ABOUT THIS TASK:
Each of the entries beneath this task should be written out exactly.

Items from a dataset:
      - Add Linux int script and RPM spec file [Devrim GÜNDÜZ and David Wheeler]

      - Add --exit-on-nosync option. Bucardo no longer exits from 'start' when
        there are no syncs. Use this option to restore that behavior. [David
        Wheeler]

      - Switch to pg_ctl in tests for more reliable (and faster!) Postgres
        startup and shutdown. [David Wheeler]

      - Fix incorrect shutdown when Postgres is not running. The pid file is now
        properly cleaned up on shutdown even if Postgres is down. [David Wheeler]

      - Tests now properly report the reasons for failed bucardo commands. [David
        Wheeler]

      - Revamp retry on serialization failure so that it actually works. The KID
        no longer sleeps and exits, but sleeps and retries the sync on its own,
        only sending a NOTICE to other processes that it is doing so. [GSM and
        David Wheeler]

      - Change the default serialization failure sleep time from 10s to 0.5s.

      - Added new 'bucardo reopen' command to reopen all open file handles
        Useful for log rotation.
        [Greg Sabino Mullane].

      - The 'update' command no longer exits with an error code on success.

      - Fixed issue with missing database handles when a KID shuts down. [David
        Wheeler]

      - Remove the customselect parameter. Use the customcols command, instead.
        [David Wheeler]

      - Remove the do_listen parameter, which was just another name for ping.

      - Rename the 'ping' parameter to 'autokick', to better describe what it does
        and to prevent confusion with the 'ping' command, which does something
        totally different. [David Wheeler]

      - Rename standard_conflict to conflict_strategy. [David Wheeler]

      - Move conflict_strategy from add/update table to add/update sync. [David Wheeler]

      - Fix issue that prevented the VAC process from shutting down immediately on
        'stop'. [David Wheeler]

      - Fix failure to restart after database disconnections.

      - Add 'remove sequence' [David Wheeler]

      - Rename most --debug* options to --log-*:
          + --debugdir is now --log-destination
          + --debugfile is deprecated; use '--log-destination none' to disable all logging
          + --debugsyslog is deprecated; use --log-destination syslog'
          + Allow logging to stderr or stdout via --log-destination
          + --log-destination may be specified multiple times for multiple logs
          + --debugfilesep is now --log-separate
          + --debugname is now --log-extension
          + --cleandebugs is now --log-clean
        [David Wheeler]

FINISHED TASK:
      - Add Linux int script and RPM spec file [Devrim GÜNDÜZ and David Wheeler]

      - Add --exit-on-nosync option. Bucardo no longer exits from 'start' when
        there are no syncs. Use this option to restore that behavior. [David
        Wheeler]

      - Switch to pg_ctl in tests for more reliable (and faster!) Postgres
        startup and shutdown. [David Wheeler]

      - Fix incorrect shutdown when Postgres is not running. The pid file is now
        properly cleaned up on shutdown even if Postgres is down. [David Wheeler]

      - Tests now properly report the reasons for failed bucardo commands. [David
        Wheeler]

      - Revamp retry on serialization failure so that it actually works. The KID
        no longer sleeps and exits, but sleeps and retries the sync on its own,
        only sending a NOTICE to other processes that it is doing so. [GSM and
        David Wheeler]

      - Change the default serialization failure sleep time from 10s to 0.5s.

      - Added new 'bucardo reopen' command to reopen all open file handles
        Useful for log rotation.
        [Greg Sabino Mullane].

      - The 'update' command no longer exits with an error code on success.

      - Fixed issue with missing database handles when a KID shuts down. [David
        Wheeler]

      - Remove the customselect parameter. Use the customcols command, instead.
        [David Wheeler]

      - Remove the do_listen parameter, which was just another name for ping.

      - Rename the 'ping' parameter to 'autokick', to better describe what it does
        and to prevent confusion with the 'ping' command, which does something
        totally different. [David Wheeler]

      - Rename standard_conflict to conflict_strategy. [David Wheeler]

      - Move conflict_strategy from add/update table to add/update sync. [David Wheeler]

      - Fix issue that prevented the VAC process from shutting down immediately on
        'stop'. [David Wheeler]

      - Fix failure to restart after database disconnections.

      - Add 'remove sequence' [David Wheeler]

      - Rename most --debug* options to --log-*:
          + --debugdir is now --log-destination
          + --debugfile is deprecated; use '--log-destination none' to disable all logging
          + --debugsyslog is deprecated; use --log-destination syslog'
          + Allow logging to stderr or stdout via --log-destination
          + --log-destination may be specified multiple times for multiple logs
          + --debugfilesep is now --log-separate
          + --debugname is now --log-extension
          + --cleandebugs is now --log-clean
        [David Wheeler]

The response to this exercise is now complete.